▶ [AIM OF THE EXERCISE]: Look for the string "FastAPI" in the listing. Copy each line that has it.

▶ [GIVEN ENTRIES]:
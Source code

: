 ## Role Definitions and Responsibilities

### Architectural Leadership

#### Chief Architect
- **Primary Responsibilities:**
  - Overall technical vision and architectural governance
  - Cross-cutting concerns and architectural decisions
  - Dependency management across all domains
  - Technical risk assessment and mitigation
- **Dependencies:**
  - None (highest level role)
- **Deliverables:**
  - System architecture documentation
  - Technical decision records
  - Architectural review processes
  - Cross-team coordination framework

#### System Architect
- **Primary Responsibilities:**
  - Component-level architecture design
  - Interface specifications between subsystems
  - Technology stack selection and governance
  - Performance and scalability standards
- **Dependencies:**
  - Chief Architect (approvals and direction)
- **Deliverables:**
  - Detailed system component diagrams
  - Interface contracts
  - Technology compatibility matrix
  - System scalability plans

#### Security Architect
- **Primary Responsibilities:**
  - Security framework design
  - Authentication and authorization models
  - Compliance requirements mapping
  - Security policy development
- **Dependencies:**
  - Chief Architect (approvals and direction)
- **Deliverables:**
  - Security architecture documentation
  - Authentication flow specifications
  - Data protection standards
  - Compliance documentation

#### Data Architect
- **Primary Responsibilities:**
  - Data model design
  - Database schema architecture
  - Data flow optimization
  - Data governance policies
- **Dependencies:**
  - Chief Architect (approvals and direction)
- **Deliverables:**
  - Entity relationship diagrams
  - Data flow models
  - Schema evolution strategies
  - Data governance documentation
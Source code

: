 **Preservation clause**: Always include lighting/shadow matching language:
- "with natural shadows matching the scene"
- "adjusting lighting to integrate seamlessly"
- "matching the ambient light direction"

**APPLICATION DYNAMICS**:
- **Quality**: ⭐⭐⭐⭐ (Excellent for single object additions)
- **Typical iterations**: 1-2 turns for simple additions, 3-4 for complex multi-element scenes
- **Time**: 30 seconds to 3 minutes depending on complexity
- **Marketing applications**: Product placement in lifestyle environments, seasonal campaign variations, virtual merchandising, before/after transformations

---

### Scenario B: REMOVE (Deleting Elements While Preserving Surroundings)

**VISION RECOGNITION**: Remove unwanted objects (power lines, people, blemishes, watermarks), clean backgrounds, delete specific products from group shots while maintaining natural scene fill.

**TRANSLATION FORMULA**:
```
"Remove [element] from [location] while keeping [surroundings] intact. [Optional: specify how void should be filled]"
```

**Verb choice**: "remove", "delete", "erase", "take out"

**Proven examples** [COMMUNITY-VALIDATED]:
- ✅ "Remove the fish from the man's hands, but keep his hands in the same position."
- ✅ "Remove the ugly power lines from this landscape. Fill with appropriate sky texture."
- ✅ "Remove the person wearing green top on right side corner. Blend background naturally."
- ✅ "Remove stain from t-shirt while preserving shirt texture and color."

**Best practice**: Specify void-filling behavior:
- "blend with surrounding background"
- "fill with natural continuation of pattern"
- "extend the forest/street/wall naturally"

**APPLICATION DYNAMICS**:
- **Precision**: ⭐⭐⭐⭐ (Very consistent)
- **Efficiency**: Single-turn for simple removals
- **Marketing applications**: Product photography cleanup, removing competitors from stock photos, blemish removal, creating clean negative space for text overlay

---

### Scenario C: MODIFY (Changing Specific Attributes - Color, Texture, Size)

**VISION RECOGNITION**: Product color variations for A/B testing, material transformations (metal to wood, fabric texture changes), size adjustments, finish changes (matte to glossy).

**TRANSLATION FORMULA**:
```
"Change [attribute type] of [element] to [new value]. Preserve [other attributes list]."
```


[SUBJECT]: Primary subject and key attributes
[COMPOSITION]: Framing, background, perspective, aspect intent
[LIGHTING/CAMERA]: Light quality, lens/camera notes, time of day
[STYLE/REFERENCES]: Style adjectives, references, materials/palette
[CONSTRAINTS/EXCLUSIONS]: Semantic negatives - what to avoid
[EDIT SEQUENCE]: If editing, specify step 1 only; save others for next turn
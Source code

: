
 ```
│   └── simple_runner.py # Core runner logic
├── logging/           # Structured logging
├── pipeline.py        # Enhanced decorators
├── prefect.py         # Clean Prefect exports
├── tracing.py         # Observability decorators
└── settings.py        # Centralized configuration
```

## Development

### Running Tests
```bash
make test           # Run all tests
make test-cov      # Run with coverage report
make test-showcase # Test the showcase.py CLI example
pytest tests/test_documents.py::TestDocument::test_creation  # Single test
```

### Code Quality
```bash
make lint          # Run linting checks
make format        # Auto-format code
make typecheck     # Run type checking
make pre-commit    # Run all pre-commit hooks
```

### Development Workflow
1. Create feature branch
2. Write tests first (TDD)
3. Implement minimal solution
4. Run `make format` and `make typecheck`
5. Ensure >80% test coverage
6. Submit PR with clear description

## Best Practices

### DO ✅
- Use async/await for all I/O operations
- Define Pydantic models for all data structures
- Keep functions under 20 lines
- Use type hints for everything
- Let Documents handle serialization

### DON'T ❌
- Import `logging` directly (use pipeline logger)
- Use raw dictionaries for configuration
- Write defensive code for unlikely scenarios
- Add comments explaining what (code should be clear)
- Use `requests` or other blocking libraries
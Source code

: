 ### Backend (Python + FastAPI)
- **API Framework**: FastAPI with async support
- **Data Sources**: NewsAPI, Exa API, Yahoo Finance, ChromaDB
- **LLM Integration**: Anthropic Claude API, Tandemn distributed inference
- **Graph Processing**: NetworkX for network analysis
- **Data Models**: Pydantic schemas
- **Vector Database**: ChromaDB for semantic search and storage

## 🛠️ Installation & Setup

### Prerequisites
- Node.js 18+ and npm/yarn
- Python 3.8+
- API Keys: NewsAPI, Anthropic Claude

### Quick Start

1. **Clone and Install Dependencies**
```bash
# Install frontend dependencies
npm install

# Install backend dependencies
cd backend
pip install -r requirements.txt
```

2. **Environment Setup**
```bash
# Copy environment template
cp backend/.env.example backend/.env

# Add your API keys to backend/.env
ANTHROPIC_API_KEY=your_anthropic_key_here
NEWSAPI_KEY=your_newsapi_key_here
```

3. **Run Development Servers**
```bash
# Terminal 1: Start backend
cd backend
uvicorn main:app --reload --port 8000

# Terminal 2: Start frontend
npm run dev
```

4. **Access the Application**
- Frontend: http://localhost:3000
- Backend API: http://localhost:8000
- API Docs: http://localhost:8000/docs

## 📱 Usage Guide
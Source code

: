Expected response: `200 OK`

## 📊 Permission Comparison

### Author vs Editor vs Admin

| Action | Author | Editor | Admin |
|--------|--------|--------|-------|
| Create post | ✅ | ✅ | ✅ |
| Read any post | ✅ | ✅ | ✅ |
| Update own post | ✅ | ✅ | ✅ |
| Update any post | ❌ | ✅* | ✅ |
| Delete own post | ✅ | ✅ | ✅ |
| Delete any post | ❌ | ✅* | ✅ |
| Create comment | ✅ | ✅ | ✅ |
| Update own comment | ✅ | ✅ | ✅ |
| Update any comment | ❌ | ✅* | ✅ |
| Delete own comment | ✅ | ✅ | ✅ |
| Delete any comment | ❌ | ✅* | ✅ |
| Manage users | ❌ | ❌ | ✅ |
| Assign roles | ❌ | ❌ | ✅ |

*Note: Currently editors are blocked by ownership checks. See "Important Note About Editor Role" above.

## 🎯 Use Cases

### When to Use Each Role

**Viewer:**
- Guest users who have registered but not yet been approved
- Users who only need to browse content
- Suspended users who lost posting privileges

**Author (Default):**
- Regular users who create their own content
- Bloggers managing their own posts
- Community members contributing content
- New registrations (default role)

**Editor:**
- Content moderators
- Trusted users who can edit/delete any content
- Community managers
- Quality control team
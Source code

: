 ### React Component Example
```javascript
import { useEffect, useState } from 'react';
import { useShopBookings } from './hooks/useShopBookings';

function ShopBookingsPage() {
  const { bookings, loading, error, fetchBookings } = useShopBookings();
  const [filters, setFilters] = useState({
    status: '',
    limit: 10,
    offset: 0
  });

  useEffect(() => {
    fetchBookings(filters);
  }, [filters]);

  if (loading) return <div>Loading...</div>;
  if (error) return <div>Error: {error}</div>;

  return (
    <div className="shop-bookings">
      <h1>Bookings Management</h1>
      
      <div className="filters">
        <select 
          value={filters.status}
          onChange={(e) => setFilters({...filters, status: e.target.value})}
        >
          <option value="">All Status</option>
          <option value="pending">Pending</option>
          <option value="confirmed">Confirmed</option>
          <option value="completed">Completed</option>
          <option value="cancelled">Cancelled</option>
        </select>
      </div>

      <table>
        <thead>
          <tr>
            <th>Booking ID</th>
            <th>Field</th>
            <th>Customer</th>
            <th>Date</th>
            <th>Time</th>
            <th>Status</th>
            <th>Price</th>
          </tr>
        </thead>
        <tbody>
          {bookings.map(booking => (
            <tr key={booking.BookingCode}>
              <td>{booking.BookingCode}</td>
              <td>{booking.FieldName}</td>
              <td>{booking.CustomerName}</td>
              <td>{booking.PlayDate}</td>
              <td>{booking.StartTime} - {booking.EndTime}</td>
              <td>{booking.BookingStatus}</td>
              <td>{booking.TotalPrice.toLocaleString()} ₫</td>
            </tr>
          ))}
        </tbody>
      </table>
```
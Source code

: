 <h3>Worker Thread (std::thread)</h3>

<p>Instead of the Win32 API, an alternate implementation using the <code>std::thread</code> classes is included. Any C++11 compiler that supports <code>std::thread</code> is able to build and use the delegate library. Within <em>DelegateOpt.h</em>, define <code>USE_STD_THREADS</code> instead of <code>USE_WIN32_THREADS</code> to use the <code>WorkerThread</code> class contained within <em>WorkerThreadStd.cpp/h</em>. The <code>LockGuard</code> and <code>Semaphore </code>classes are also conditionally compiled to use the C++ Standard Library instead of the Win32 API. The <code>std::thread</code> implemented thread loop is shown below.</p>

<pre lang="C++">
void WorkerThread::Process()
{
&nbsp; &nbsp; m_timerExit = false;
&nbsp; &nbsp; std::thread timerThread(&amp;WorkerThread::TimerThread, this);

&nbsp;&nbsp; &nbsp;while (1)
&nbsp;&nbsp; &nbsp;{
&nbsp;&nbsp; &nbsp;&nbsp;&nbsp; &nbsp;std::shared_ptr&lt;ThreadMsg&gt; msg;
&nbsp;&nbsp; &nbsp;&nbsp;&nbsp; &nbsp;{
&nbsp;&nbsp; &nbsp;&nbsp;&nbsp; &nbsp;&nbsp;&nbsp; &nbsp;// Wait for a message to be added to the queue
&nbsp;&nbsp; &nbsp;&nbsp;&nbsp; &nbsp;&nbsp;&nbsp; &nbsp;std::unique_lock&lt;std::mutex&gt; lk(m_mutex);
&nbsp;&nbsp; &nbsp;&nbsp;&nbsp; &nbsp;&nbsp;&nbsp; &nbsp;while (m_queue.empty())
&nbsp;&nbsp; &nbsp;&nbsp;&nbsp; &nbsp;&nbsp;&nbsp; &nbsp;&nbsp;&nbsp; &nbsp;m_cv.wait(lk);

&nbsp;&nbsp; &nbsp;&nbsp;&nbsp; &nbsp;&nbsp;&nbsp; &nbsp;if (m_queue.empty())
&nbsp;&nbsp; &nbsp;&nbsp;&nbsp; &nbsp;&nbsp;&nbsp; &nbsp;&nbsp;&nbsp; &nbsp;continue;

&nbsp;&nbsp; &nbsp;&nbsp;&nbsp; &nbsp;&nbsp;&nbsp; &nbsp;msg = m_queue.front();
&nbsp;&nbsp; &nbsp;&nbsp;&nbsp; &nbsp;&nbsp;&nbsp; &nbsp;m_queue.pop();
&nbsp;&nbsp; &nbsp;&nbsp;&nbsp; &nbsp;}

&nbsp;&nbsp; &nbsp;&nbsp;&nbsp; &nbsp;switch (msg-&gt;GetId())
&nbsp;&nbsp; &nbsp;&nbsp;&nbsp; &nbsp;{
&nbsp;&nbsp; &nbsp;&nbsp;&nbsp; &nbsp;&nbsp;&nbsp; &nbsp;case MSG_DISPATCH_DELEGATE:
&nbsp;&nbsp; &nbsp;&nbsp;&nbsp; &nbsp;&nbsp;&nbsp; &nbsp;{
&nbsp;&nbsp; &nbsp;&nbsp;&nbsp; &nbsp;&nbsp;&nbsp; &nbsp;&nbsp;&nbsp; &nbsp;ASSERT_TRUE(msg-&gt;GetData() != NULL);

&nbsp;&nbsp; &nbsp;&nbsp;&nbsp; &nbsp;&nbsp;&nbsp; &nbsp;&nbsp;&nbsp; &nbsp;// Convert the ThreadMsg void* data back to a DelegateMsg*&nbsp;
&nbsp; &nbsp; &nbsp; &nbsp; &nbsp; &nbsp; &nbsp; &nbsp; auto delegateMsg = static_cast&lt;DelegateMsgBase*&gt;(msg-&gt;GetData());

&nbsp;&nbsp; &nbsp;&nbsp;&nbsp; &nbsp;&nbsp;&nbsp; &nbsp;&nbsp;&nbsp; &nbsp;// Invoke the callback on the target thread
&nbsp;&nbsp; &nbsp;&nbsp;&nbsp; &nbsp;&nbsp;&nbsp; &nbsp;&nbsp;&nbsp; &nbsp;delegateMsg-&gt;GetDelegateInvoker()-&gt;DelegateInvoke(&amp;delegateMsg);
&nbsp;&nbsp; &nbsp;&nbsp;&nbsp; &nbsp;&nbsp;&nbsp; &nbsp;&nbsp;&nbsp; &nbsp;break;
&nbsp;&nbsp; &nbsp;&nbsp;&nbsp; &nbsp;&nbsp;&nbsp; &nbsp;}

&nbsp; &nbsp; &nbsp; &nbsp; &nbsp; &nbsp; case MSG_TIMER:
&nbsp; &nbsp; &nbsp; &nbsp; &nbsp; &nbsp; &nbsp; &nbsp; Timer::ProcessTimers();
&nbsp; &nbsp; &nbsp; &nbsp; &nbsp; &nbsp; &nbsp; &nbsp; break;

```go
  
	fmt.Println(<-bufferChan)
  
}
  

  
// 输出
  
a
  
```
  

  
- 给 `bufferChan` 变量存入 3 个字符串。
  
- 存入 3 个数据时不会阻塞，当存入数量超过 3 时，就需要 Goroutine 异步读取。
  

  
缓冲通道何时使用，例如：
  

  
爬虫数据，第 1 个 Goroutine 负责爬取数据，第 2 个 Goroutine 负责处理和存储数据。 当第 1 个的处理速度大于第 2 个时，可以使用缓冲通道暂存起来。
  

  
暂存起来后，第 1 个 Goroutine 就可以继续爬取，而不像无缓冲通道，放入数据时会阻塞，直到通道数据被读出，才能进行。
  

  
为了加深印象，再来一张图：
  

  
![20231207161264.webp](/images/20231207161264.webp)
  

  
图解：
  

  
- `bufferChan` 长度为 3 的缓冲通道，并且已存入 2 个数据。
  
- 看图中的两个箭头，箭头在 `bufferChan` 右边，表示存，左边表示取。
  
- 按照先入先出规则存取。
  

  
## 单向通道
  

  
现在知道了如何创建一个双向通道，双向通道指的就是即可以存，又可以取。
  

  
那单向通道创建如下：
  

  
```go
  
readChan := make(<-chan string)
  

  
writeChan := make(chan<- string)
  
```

▶ [FINISHED EXERCISE]:
: ### Backend (Python + FastAPI)
- **API Framework**: FastAPI with async support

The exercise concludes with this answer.